ACTIVITY:
Retype each line of the listing below, from the first through the one holding "The number of", with no other lines.

TASK INPUT:
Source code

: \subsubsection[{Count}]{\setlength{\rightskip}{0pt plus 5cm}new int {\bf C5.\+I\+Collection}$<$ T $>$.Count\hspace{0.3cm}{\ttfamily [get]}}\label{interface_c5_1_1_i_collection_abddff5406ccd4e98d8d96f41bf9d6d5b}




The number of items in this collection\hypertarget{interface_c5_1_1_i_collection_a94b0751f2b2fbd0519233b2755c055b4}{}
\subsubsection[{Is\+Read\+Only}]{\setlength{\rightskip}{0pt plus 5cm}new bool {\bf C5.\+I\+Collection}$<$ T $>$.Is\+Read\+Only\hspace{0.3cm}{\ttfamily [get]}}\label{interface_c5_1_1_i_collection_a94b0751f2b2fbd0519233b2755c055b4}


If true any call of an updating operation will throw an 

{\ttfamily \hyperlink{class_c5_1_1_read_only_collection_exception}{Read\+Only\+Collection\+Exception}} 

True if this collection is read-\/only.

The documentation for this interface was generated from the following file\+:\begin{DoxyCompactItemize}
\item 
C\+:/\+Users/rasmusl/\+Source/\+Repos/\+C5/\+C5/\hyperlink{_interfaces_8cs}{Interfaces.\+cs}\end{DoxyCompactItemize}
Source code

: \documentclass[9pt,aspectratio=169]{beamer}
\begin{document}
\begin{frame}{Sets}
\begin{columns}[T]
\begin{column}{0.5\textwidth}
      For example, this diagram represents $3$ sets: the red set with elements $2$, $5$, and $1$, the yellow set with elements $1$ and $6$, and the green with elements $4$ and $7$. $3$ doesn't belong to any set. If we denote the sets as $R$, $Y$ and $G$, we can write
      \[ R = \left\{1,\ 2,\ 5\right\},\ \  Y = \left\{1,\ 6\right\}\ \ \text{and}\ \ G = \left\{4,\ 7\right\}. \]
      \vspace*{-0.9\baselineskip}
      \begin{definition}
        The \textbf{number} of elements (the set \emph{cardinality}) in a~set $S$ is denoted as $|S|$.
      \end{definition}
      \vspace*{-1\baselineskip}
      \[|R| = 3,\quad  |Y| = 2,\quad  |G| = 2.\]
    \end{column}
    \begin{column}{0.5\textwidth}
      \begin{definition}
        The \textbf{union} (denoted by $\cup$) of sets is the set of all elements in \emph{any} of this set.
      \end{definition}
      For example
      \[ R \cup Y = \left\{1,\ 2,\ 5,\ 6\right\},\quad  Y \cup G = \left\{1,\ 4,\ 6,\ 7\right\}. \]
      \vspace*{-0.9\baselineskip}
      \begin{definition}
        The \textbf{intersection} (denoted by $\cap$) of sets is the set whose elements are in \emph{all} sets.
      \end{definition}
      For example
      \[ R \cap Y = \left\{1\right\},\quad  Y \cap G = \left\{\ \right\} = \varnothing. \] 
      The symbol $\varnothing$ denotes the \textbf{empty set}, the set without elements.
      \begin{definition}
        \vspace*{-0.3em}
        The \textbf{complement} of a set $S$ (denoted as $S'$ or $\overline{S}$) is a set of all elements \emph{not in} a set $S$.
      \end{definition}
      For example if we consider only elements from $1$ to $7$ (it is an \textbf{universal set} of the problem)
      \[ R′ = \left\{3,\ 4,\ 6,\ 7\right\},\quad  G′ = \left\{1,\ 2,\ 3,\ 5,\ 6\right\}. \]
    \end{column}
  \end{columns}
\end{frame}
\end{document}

WRITTEN ANSWER:
Source code

: \subsubsection[{Count}]{\setlength{\rightskip}{0pt plus 5cm}new int {\bf C5.\+I\+Collection}$<$ T $>$.Count\hspace{0.3cm}{\ttfamily [get]}}\label{interface_c5_1_1_i_collection_abddff5406ccd4e98d8d96f41bf9d6d5b}




The number of items in this collection\hypertarget{interface_c5_1_1_i_collection_a94b0751f2b2fbd0519233b2755c055b4}{}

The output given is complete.